→ **Records drawn from a dataset**:
Content starts
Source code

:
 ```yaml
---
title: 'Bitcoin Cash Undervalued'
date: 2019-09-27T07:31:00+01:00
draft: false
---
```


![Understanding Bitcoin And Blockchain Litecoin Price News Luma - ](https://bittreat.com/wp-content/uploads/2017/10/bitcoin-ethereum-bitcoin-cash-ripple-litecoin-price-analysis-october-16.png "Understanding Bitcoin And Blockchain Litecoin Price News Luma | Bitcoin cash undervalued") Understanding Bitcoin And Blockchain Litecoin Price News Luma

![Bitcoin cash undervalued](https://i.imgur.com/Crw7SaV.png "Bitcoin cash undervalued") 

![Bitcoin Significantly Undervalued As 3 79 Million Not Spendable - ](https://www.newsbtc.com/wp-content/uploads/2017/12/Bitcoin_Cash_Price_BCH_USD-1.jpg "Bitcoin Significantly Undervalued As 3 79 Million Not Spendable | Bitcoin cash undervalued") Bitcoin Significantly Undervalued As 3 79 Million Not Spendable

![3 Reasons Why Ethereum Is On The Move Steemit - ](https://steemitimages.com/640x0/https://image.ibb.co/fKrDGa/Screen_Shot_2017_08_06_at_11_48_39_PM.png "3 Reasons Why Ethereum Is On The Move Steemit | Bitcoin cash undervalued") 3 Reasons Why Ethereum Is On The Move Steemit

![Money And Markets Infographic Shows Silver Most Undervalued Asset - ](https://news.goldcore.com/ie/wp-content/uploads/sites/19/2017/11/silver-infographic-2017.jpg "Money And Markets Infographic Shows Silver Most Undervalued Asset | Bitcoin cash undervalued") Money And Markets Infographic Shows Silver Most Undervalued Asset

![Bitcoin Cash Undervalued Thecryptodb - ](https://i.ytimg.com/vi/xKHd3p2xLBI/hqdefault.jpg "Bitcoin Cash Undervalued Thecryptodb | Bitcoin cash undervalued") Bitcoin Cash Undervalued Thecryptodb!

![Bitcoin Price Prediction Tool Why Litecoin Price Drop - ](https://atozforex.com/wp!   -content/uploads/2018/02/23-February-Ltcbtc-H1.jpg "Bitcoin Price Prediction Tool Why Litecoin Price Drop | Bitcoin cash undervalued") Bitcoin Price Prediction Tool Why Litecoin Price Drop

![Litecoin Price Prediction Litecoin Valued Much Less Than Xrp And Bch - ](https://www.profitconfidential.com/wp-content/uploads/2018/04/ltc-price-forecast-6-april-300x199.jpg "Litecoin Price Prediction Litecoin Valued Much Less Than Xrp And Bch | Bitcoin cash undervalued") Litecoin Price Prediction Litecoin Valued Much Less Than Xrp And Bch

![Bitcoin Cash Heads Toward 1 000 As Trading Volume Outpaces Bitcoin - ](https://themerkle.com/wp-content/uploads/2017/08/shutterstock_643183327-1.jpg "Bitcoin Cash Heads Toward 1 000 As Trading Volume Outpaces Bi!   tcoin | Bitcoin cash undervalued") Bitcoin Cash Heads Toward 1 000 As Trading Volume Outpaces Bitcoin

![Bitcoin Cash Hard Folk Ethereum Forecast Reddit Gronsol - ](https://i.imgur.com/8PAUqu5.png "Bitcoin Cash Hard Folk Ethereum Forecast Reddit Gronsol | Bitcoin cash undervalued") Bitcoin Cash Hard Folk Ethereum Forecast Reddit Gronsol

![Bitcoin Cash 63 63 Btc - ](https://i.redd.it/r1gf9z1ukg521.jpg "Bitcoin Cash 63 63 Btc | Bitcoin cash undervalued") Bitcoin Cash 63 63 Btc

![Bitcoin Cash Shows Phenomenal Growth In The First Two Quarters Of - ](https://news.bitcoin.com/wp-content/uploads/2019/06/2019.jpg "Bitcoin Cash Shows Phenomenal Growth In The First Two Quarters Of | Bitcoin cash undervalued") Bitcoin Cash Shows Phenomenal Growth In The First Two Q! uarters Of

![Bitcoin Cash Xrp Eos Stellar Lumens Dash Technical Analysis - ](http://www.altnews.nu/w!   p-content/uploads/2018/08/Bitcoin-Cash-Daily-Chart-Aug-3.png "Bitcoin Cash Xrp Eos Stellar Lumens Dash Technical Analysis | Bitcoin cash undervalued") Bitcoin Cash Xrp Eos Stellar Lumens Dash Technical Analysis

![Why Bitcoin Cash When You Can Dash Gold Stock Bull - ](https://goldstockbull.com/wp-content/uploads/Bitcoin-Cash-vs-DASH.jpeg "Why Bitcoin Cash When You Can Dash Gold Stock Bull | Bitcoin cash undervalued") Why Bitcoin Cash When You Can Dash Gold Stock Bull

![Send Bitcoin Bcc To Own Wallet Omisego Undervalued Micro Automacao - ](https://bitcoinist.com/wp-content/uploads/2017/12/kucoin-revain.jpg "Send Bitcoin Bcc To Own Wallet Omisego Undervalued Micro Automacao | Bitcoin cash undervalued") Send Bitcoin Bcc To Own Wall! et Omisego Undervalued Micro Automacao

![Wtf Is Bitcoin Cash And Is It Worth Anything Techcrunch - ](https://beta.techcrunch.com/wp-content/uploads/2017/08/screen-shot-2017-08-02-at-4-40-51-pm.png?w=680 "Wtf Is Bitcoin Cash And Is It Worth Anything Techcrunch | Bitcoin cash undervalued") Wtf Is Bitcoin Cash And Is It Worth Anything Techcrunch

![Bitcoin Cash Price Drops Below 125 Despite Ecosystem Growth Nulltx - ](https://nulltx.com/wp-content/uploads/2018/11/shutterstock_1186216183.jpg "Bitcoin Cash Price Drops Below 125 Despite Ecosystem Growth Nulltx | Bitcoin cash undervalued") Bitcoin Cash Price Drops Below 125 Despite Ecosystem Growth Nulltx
Content ends
→ **Task to complete**: Write down how many lines of the data above contain the word "Dash", with nothing else.

→ **Exercise solution**: 2